The answer must consist of every line in the records that contains the word "caption".

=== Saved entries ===
******************************

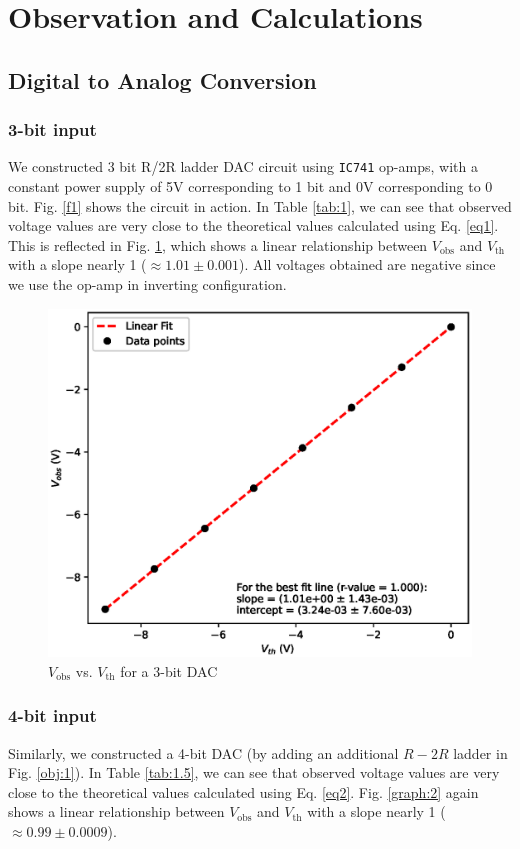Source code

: \section{Observation and Calculations}
\subsection{Digital to Analog Conversion}
\subsubsection{3-bit input}
We constructed 3 bit R/2R ladder DAC circuit using \verb|IC741| op-amps, with a constant power supply of 5V corresponding to 1 bit and 0V corresponding to 0 bit. Fig. \ref{f1} shows the circuit in action. In Table \ref{tab:1}, we can see that observed voltage values are very close to the theoretical values calculated using Eq. \ref{eq1}. This is reflected in Fig. \ref{g1}, which shows a linear relationship between $V_\text{obs}$ and $V_\text{th}$ with a slope nearly 1 ($\approx 1.01 \pm 0.001$). All voltages obtained are negative since we use the op-amp in inverting configuration.



\begin{figure}
    \centering
    \includegraphics[width=1\columnwidth]{images/3bit.eps}
    \caption{$V_\text{obs}$ vs. $V_\text{th}$ for a 3-bit DAC}
    \label{g1}
\end{figure}

\subsubsection{4-bit input}
Similarly, we constructed a 4-bit DAC (by adding an additional $R-2R$ ladder in Fig. \ref{obj:1}). In Table \ref{tab:1.5}, we can see that observed voltage values are very close to the theoretical values calculated using Eq. \ref{eq2}. Fig. \ref{graph:2} again shows a linear relationship between $V_\text{obs}$ and $V_\text{th}$ with a slope nearly 1 ($\approx 0.99 \pm 0.0009$).


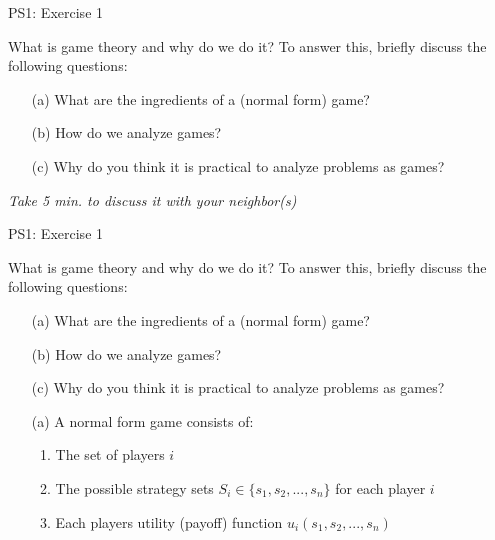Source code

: \begin{frame}{PS1: Exercise 1}
\begin{multicols}{2}
What is game theory and why do we do it? To answer this, briefly discuss the following questions:
\begin{itemize}
  \item[(a)] What are the ingredients of a (normal form) game?
  \item[(b)] How do we analyze games?
  \item[(c)] Why do you think it is practical to analyze problems as games?
\end{itemize}
\vfill\null
\columnbreak
\textit{Take 5 min. to discuss it with your neighbor(s)}
\vfill\null
\end{multicols}
\end{frame}

\begin{frame}{PS1: Exercise 1}
\begin{multicols}{2}
What is game theory and why do we do it? To answer this, briefly discuss the following questions:
\begin{itemize}
  \item[(a)] What are the ingredients of a (normal form) game?
  \item[(b)] How do we analyze games?
  \item[(c)] Why do you think it is practical to analyze problems as games?
\end{itemize}
\vfill\null
\columnbreak
\begin{itemize}
  \item[(a)] A normal form game consists of:
    \begin{enumerate}
      \item The set of players $i$
      \item The possible strategy sets $S_i\in \{s_1,s_2,...,s_n\}$ for each player $i$
      \item Each players utility (payoff) function $u_i(s_1,s_2,...,s_n)$
    \end{enumerate}
\end{itemize}
\vfill\null
\end{multicols}
\end{frame}

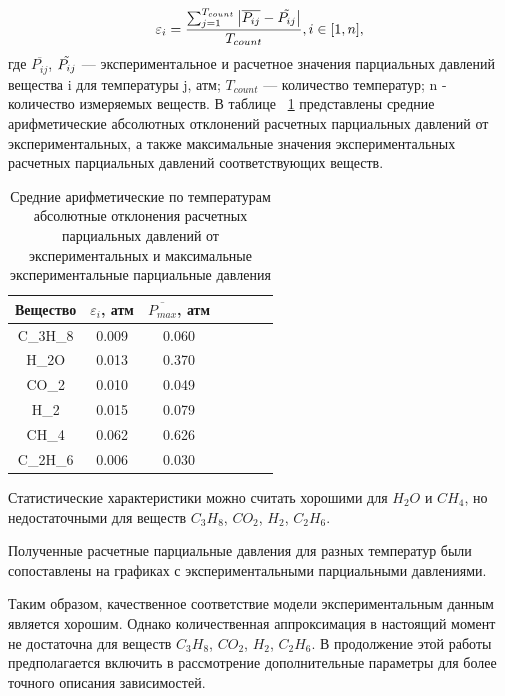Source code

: \documentclass{cmi}
\begin{document}
\begin{equation}\label{eq15}
\varepsilon_{i}=\frac{\sum_{j=1}^{T_{count}}\left|\overline{P_{ij}}-\Tilde{P_{ij}}\right|}{T_{count}}, i \in [1, n],
\end{equation}
где $\overline{P_{ij}}$, $\Tilde{P_{ij}}$ --- экспериментальное и расчетное значения парциальных давлений вещества i для температуры j, атм; $T_{count}$ --- количество температур; n - количество измеряемых веществ. В таблице ~\ref{tab:abs_error} представлены средние арифметические абсолютных отклонений расчетных парциальных давлений от экспериментальных, а также максимальные значения экспериментальных расчетных парциальных давлений соответствующих веществ.
\begin{table}[h]
\noindent
\caption{Средние арифметические по температурам абсолютные отклонения расчетных парциальных давлений от экспериментальных и максимальные экспериментальные парциальные давления}
\label{tab:abs_error}
\centering
\begin{tabular}{|c|c|c|c|c|c|c|}
\hline
\textbf{Вещество} & \textbf{$\varepsilon_{i}$, атм} & \textbf{$\overline{P_{max}}$, атм} \\
\hline
C_{3}H_{8}  & 0.009   & 0.060 \\
H_{2}O      & 0.013   & 0.370 \\
CO_{2}      & 0.010   & 0.049 \\
H_{2}       & 0.015   & 0.079 \\
CH_{4}      & 0.062   & 0.626 \\
C_{2}H_{6}  & 0.006   & 0.030 \\
\hline
\end{tabular}
\end{table}

Статистические характеристики можно считать хорошими для $H_{2}O$ и $CH_{4}$, но недостаточными для веществ $C_3H_8$, $CO_2$, $H_2$, $C_2H_6$.

Полученные расчетные парциальные давления для разных температур были сопоставлены на графиках с экспериментальными парциальными давлениями.


Таким образом, качественное соответствие модели экспериментальным данным является хорошим. Однако количественная аппроксимация в настоящий момент не достаточна для веществ $C_3H_8$, $CO_2$, $H_2$, $C_2H_6$. В продолжение этой работы предполагается включить в рассмотрение дополнительные параметры для более точного описания зависимостей.
\end{document}
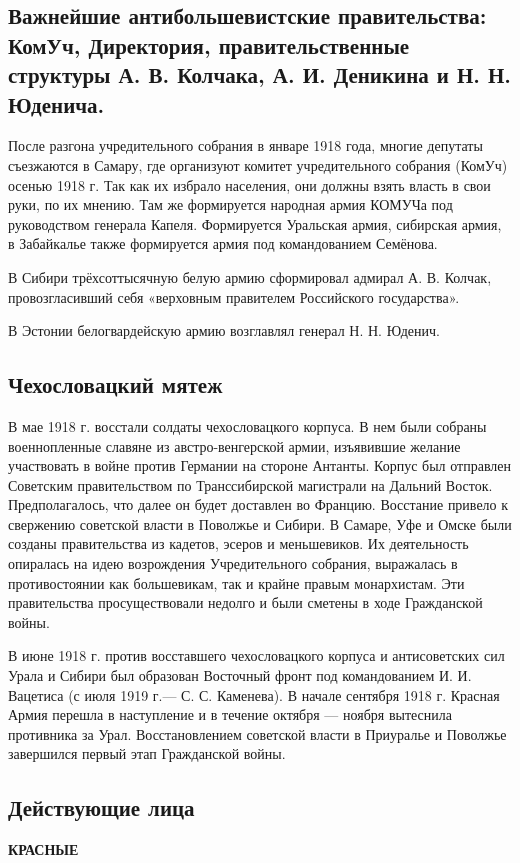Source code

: \subsection{Важнейшие антибольшевистские правительства: КомУч, Директория, правительственные структуры А. В. Колчака, А. И. Деникина и Н. Н. Юденича.}

После разгона учредительного собрания в январе 1918 года, многие депутаты съезжаются в Самару, где организуют комитет учредительного собрания (КомУч) осенью 1918 г. Так как их избрало населения, они должны взять власть в свои руки, по их мнению. Там же формируется народная армия КОМУЧа под руководством генерала Капеля. Формируется Уральская армия, сибирская армия, в Забайкалье также формируется армия под командованием Семёнова. 

В Сибири трёхсоттысячную белую армию сформировал адмирал А. В. Колчак, провозгласивший себя «верховным правителем Российского государства».

В Эстонии белогвардейскую армию возглавлял генерал Н. Н. Юденич.

\subsection{Чехословацкий мятеж}

В мае 1918 г. восстали солдаты чехословацкого корпуса. В нем были собраны
военнопленные славяне из австро-венгерской армии, изъявившие желание участвовать в войне
против Германии на стороне Антанты. Корпус был отправлен Советским правительством по
Транссибирской магистрали на Дальний Восток. Предполагалось, что далее он будет доставлен
во Францию. Восстание привело к свержению советской власти в Поволжье и Сибири. В
Самаре, Уфе и Омске были созданы правительства из кадетов, эсеров и меньшевиков. Их
деятельность опиралась на идею возрождения Учредительного собрания, выражалась в
противостоянии как большевикам, так и крайне правым монархистам. Эти правительства
просуществовали недолго и были сметены в ходе Гражданской войны.

В июне 1918 г. против восставшего чехословацкого корпуса и антисоветских сил Урала и
Сибири был образован Восточный фронт под командованием И. И. Вацетиса (с июля 1919 г.—
С. С. Каменева). В начале сентября 1918 г. Красная Армия перешла в наступление и в течение
октября — ноября вытеснила противника за Урал. Восстановлением советской власти в
Приуралье и Поволжье завершился первый этап Гражданской войны.

\subsection{Действующие лица}
\textbf{КРАСНЫЕ}

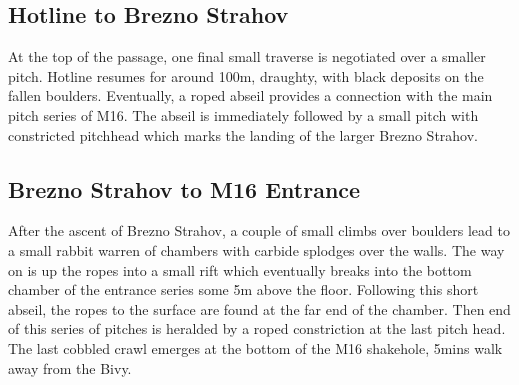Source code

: \subsection{Hotline to Brezno Strahov}
At the top of the passage, one final small traverse is negotiated over a smaller pitch. Hotline resumes for around 100m, draughty, with black deposits on the fallen boulders. Eventually, a roped abseil provides a connection with the main pitch series of M16. The abseil is immediately followed by a small pitch with constricted pitchhead which marks the landing of the larger Brezno Strahov.

\subsection{Brezno Strahov to M16 Entrance}
After the ascent of Brezno Strahov, a couple of small climbs over boulders lead to a small rabbit warren of chambers with carbide splodges over the walls. The way on is up the ropes into a small rift which eventually breaks into the bottom chamber of the entrance series some 5m above the floor. Following this short abseil, the ropes to the surface are found at the far end of the chamber. Then end of this series of pitches is heralded by a roped constriction at the last pitch head. The last cobbled crawl emerges at the bottom of the M16 shakehole, 5mins walk away from the Bivy.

******************************

=== Answer section ===
    \caption{$V_\text{obs}$ vs. $V_\text{th}$ for a 3-bit DAC}
\caption{Средние арифметические по температурам абсолютные отклонения расчетных парциальных давлений от экспериментальных и максимальные экспериментальные парциальные давления}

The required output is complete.